Exactly. OP is right that some people from their school will be gunning for IB/MBB/FAANG jobs from Day 1 by focusing on having strong grades, meaningful ECs, participating in appropriate programs, getting summer internships starting after freshman year, etc.

OP will have to find a way to stand out at a school where just about everyone had high rigor and nearly straight As in HS. The ones that didn’t have top stats have other qualities that are also important in the post-grad world…legacy connections, the ability to excel in sports and lead a team, etc.

Ty, sorry about that!

Not “somewhat.”

So as a general note to everyone, focus on the OP. As it is, the thread might not survive long before being locked, as it seems to be going around in circles with many of the OP’s responses falling into the “yes, but” category.

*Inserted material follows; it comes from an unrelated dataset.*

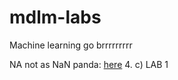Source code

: # mdlm-labs
Machine learning go brrrrrrrrr


NA not as NaN panda: [here](https://izziswift.com/prevent-pandas-from-interpreting-na-as-nan-in-a-string/) 4. c) LAB 1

I would also ask that one not simply post questioning the veracity of the OP without also providing helpful feedback. The OP may be an under-the-bridge dweller or may simply be misguided.

My kid from a lowly LAC landed a nearly six figure job in her senior year. She would have worked with a deity from Harvard and a demi-deity from that “lesser” Ivy, Columbia. Interestingly, those two people were not very godlike, and she was confused that they seemed ordinary.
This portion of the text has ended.